On Tuesday night, New Castle County Council voted to place a moratorium on a failing measure designed to create affordable housing for working class families.
The council voted 12-1 for the six-month moratorium on with on new development plans incorporating the provisions for workforce housing, as outlaid in the 2008 ordinance that created the movement.
Councilmember George Smiley, 7th District, casting the dissenting vote.
While the new designation was expected to bring in over $500,000 annually, county attorney Mary Jacobson said that the county has collected roughly $270 in six years.
Of the 31 existing workforce houses in New Castle, only two are owner occupied, leaving the rest as rental units, according to Jacobson.
Councilmember Bob Weiner, 2nd District, said that with a few legislative changes – including reducing lot size, larger zoning categories and a mandate for visual consistency – the workforce provision would be unnecessary.
"It was well intended but did not achieve its goals, due to a multiplicity of factors," Weiner said.
Council debated at length on whether or not five recently submitted plans hoping to take advantage of the "double density" factors offered by the provision would be grandfathered in if the moratorium is passed.

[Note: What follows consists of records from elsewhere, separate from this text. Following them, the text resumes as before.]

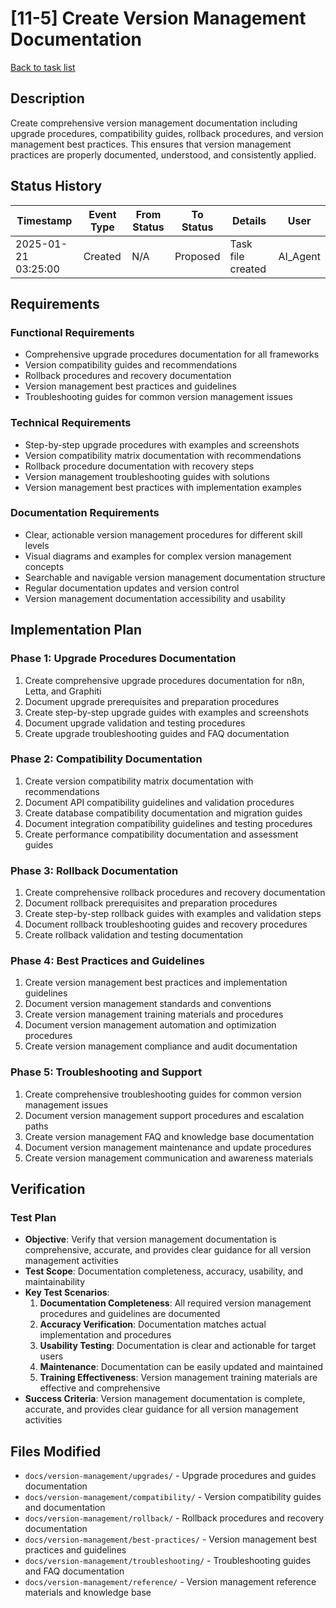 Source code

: # [11-5] Create Version Management Documentation

[Back to task list](./tasks.md)

## Description

Create comprehensive version management documentation including upgrade procedures, compatibility guides, rollback procedures, and version management best practices. This ensures that version management practices are properly documented, understood, and consistently applied.

## Status History

| Timestamp | Event Type | From Status | To Status | Details | User |
|-----------|------------|-------------|-----------|---------|------|
| 2025-01-21 03:25:00 | Created | N/A | Proposed | Task file created | AI_Agent |

## Requirements

### Functional Requirements
- Comprehensive upgrade procedures documentation for all frameworks
- Version compatibility guides and recommendations
- Rollback procedures and recovery documentation
- Version management best practices and guidelines
- Troubleshooting guides for common version management issues

### Technical Requirements
- Step-by-step upgrade procedures with examples and screenshots
- Version compatibility matrix documentation with recommendations
- Rollback procedure documentation with recovery steps
- Version management troubleshooting guides with solutions
- Version management best practices with implementation examples

### Documentation Requirements
- Clear, actionable version management procedures for different skill levels
- Visual diagrams and examples for complex version management concepts
- Searchable and navigable version management documentation structure
- Regular documentation updates and version control
- Version management documentation accessibility and usability

## Implementation Plan

### Phase 1: Upgrade Procedures Documentation
1. Create comprehensive upgrade procedures documentation for n8n, Letta, and Graphiti
2. Document upgrade prerequisites and preparation procedures
3. Create step-by-step upgrade guides with examples and screenshots
4. Document upgrade validation and testing procedures
5. Create upgrade troubleshooting guides and FAQ documentation

### Phase 2: Compatibility Documentation
1. Create version compatibility matrix documentation with recommendations
2. Document API compatibility guidelines and validation procedures
3. Create database compatibility documentation and migration guides
4. Document integration compatibility guidelines and testing procedures
5. Create performance compatibility documentation and assessment guides

### Phase 3: Rollback Documentation
1. Create comprehensive rollback procedures and recovery documentation
2. Document rollback prerequisites and preparation procedures
3. Create step-by-step rollback guides with examples and validation steps
4. Document rollback troubleshooting guides and recovery procedures
5. Create rollback validation and testing documentation

### Phase 4: Best Practices and Guidelines
1. Create version management best practices and implementation guidelines
2. Document version management standards and conventions
3. Create version management training materials and procedures
4. Document version management automation and optimization procedures
5. Create version management compliance and audit documentation

### Phase 5: Troubleshooting and Support
1. Create comprehensive troubleshooting guides for common version management issues
2. Document version management support procedures and escalation paths
3. Create version management FAQ and knowledge base documentation
4. Document version management maintenance and update procedures
5. Create version management communication and awareness materials

## Verification

### Test Plan
- **Objective**: Verify that version management documentation is comprehensive, accurate, and provides clear guidance for all version management activities
- **Test Scope**: Documentation completeness, accuracy, usability, and maintainability
- **Key Test Scenarios**:
  1. **Documentation Completeness**: All required version management procedures and guidelines are documented
  2. **Accuracy Verification**: Documentation matches actual implementation and procedures
  3. **Usability Testing**: Documentation is clear and actionable for target users
  4. **Maintenance**: Documentation can be easily updated and maintained
  5. **Training Effectiveness**: Version management training materials are effective and comprehensive
- **Success Criteria**: Version management documentation is complete, accurate, and provides clear guidance for all version management activities

## Files Modified

- `docs/version-management/upgrades/` - Upgrade procedures and guides documentation
- `docs/version-management/compatibility/` - Version compatibility guides and documentation
- `docs/version-management/rollback/` - Rollback procedures and recovery documentation
- `docs/version-management/best-practices/` - Version management best practices and guidelines
- `docs/version-management/troubleshooting/` - Troubleshooting guides and FAQ documentation
- `docs/version-management/reference/` - Version management reference materials and knowledge base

Smiley said that, from his perception, the county and the council could face lawsuits from those developers when the moratorium passes.
"I don't think we need to be involved with it," he said. "If the land use or executive department wants to take a position that they're not grandfathered … then let them fight it out."
Penrose Hollins, 4th District, who introduced the bill last fall, said he refused to allow the legislation to be used as a "negotiating tool" between developers and the land use department.
"I think the land use department can speak to what may or may not happen to those (plans) that folks are concerned about, but quite frankly those were not a part of this legislation as crafted," Hollins said.
Councilmember Janet Kilpatrick, 3rd District, said that she believed there was nothing sinister about the last-minute plan submissions.
"I think people want to know that, rather than do nothing for nine months, they've got something in the pipeline," she said.
Greater Hockessin Area Development Association vice president Mark Blake said that council needs to make sure the moratorium does not affect the plans that were filed in a timely and legal manner.
He added that while working on the Westhampton division with developer Jay Sonecha, they managed to negotiate on every point of concern, even talking Sonecha out of the original plan that included workforce housing.
"Now he's had to protect his rights by going back and refiling the original workforce housing plan, just to cover his butt," Blake said.
Hollins called the ongoing debate on the moratorium's intentions offensive.
"What you're hearing today has nothing to do with homeownership in New Castle County. It has everything to do (with) who invested and who did not invest," he said. "If you want to get the density, forget about workforce housing … and go for the ST zoning. That is the legal way to do it."